Plain-text document sources:
▶

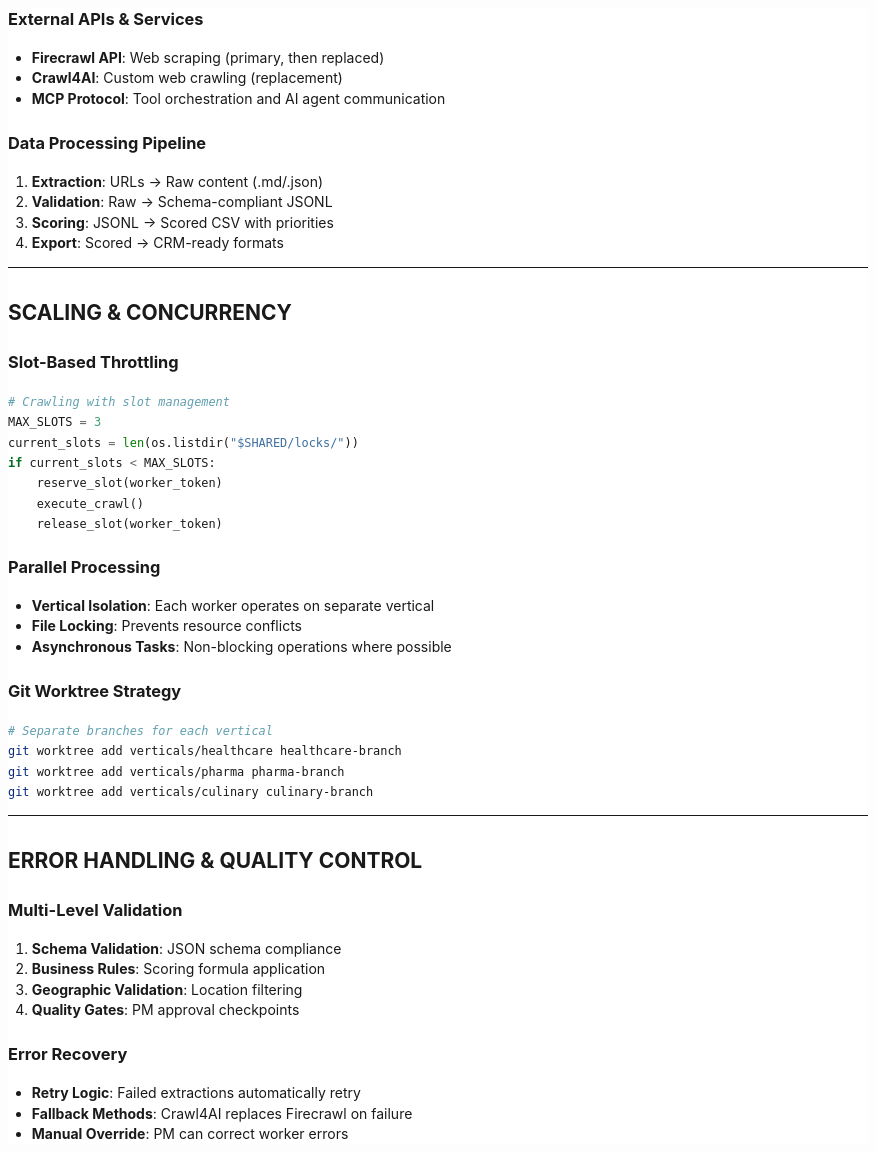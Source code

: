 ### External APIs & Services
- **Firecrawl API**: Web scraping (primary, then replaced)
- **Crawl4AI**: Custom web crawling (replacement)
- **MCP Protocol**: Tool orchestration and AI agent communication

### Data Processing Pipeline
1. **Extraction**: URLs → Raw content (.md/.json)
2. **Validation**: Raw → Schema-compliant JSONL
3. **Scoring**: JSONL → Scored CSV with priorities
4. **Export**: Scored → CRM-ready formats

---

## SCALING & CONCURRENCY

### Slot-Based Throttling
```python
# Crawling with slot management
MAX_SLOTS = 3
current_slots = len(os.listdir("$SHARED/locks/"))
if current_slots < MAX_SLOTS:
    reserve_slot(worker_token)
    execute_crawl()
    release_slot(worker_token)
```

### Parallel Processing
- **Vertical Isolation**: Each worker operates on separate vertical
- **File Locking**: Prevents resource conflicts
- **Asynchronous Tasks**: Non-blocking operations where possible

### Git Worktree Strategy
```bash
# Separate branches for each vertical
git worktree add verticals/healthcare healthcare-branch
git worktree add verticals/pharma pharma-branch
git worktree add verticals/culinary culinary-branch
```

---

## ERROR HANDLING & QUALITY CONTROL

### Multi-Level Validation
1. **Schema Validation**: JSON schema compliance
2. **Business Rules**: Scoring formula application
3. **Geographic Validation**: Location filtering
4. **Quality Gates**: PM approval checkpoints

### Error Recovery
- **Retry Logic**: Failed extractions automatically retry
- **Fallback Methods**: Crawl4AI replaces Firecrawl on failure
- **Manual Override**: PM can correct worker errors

◀

WHAT THE TASK REQUIRES:
Give back only the lines from the one containing "2. **Business Rules**: Scoring" through the final line of the entries above, exactly as written, both included.

RESPONSE TO THIS EXERCISE:
2. **Business Rules**: Scoring formula application
3. **Geographic Validation**: Location filtering
4. **Quality Gates**: PM approval checkpoints

### Error Recovery
- **Retry Logic**: Failed extractions automatically retry
- **Fallback Methods**: Crawl4AI replaces Firecrawl on failure
- **Manual Override**: PM can correct worker errors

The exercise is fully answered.